486.4(2.2) In proceedings in respect of an offence other than an offence referred to in subsection (1), if the victim is under the age of 18 years, the presiding judge or justice shall
(a) as soon as feasible, inform the victim of their right to make an application for the order; and
(b) on application of the victim or the prosecutor, make the order.
486.4(3) In proceedings in respect of an offence under section 163.1, a judge or justice shall make an order directing that any information that could identify a witness who is under the age of eighteen years, or any person who is the subject of a representation, written material or a recording that constitutes child pornography within the meaning of that section, shall not be published in any document or broadcast or transmitted in any way.
486.4(4) An order made under this section does not apply in respect of the disclosure of information in the course of the administration of justice when it is not the purpose of the disclosure to make the information known in the community. 2005, c. 32, s. 15; 2005, c. 43, s. 8(3)(b); 2010, c. 3, s. 5; 2012, c. 1, s. 29; 2014, c. 25, ss. 22, 48; 2015, c. 13, s. 18.
486.6(1) Every person who fails to comply with an order made under subsection 486.4(1), (2) or (3) or 486.5(1) or (2) is guilty of an offence punishable on summary conviction.
486.6(2) For greater certainty, an order referred to in subsection (1) applies to prohibit, in relation to proceedings taken against any person who fails to comply with the order, the publication in any document or the broadcasting or transmission in any way of information that could identify a victim, witness or justice system participant whose identity is protected by the order. 2005, c. 32, s. 15.
Court Information
Court of Appeal for Ontario
Date: 2018-04-19
Docket: C62961
Panel: Feldman, Roberts and Trotter JJ.A.
Parties
Between
Her Majesty the Queen Respondent
and
M.B. Appellant
Counsel
Mark Halfyard and Breana Vandebeek, for the appellant
Nancy Dennison, for the respondent
Hearing and Appeal
Heard and released orally: April 19, 2018
On appeal from: the judgment of Justice T. Bielby of the Superior Court of Justice, sitting without a jury, dated October 18, 2016.
Reasons for Decision
[1] Conviction for Sexual Assault
The appellant appeals from his conviction for sexual assault.

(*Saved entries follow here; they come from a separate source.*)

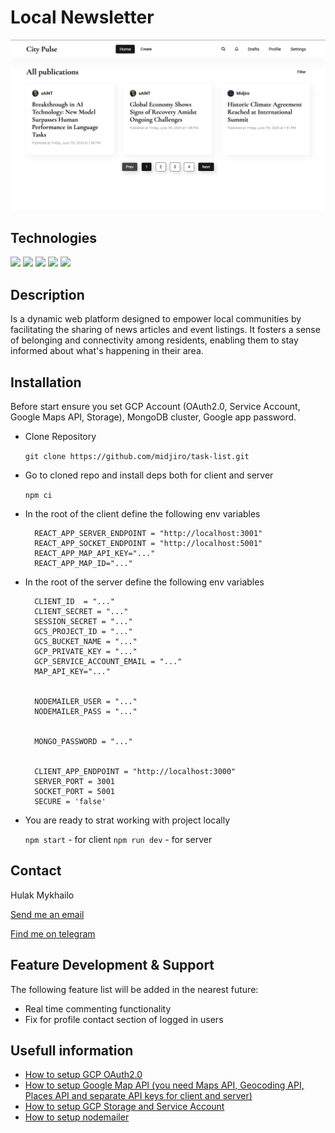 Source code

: # Local Newsletter

![](./screenshots/desktop.png)

## Technologies

![](https://img.shields.io/badge/React-20232A?style=for-the-badge&logo=React&logoColor=61DAFB)
![](https://img.shields.io/badge/Express-20232A?style=for-the-badge&logo=Express&logoColor=fff)
![](https://img.shields.io/badge/GoogleCloud-20232A?style=for-the-badge&logo=googlecloud&logoColor=4285F4)
![](https://img.shields.io/badge/MongoDB-20232A?style=for-the-badge&logo=mongoDB&logoColor=47A248)
![](https://img.shields.io/badge/Passport-20232A?style=for-the-badge&logo=passport&logoColor=34E27A)

## Description

Is a dynamic web platform designed to empower local communities by facilitating the sharing of news articles and event listings. It fosters a sense of belonging and connectivity among residents, enabling them to stay informed about what's happening in their area.

## Installation

Before start ensure you set GCP Account (OAuth2.0, Service Account, Google Maps API, Storage), MongoDB cluster, Google app password.

-   Clone Repository

    `git clone https://github.com/midjiro/task-list.git`

-   Go to cloned repo and install deps both for client and server

    `npm ci`

-   In the root of the client define the following env variables

          REACT_APP_SERVER_ENDPOINT = "http://localhost:3001"
          REACT_APP_SOCKET_ENDPOINT = "http://localhost:5001"
          REACT_APP_MAP_API_KEY="..."
          REACT_APP_MAP_ID="..."

-   In the root of the server define the following env variables

          CLIENT_ID  = "..."
          CLIENT_SECRET = "..."
          SESSION_SECRET = "..."
          GCS_PROJECT_ID = "..."
          GCS_BUCKET_NAME = "..."
          GCP_PRIVATE_KEY = "..."
          GCP_SERVICE_ACCOUNT_EMAIL = "..."
          MAP_API_KEY="..."


          NODEMAILER_USER = "..."
          NODEMAILER_PASS = "..."


          MONGO_PASSWORD = "..."


          CLIENT_APP_ENDPOINT = "http://localhost:3000"
          SERVER_PORT = 3001
          SOCKET_PORT = 5001
          SECURE = 'false'

-   You are ready to strat working with project locally

    `npm start` - for client
    `npm run dev` - for server

## Contact

Hulak Mykhailo

[Send me an email](miha.gulak@gmail.com)

[Find me on telegram](https://t.me/@midjiro)

## Feature Development & Support

The following feature list will be added in the nearest future:

-   Real time commenting functionality
-   Fix for profile contact section of logged in users

## Usefull information

-   [How to setup GCP OAuth2.0](https://www.youtube.com/watch?v=HtJKUQXmtok)
-   [How to setup Google Map API (you need Maps API, Geocoding API, Places API and separate API keys for client and server)](https://www.youtube.com/watch?v=OGTG1l7yin4)
-   [How to setup GCP Storage and Service Account](https://www.youtube.com/watch?v=_jJ-0ltqoC0)
-   [How to setup nodemailer](https://www.youtube.com/watch?v=nF9g1825mwk&t=389s)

[2] Credibility Analysis and Inconsistency
The appellant submits that the trial judge erred in his credibility analysis of the complainant's evidence. In particular, the appellant takes issue with the trial judge's explanation for the major inconsistency in the complainant's description of her position when she woke up to the assault: on one version, she woke up on her back; on the other version, she woke up on her stomach and was turned over.
[3] Appellant's Arguments
The appellant advances two arguments. First, the trial judge impermissibly relied on the scientific concept of memory fragmentation caused by alcohol consumption without the support of expert evidence. Second, it was unfair for the trial judge to make this finding without giving counsel an opportunity to address it.
[4] Court's Response
We disagree.
[5] Trial Judge's Analysis
The trial judge carefully reviewed the complainant's evidence and was alive to its frailties. The trial judge accepted the complainant's explanation for her poor memory and found that it did not affect her credibility in relation to her core memory of the sexual assault.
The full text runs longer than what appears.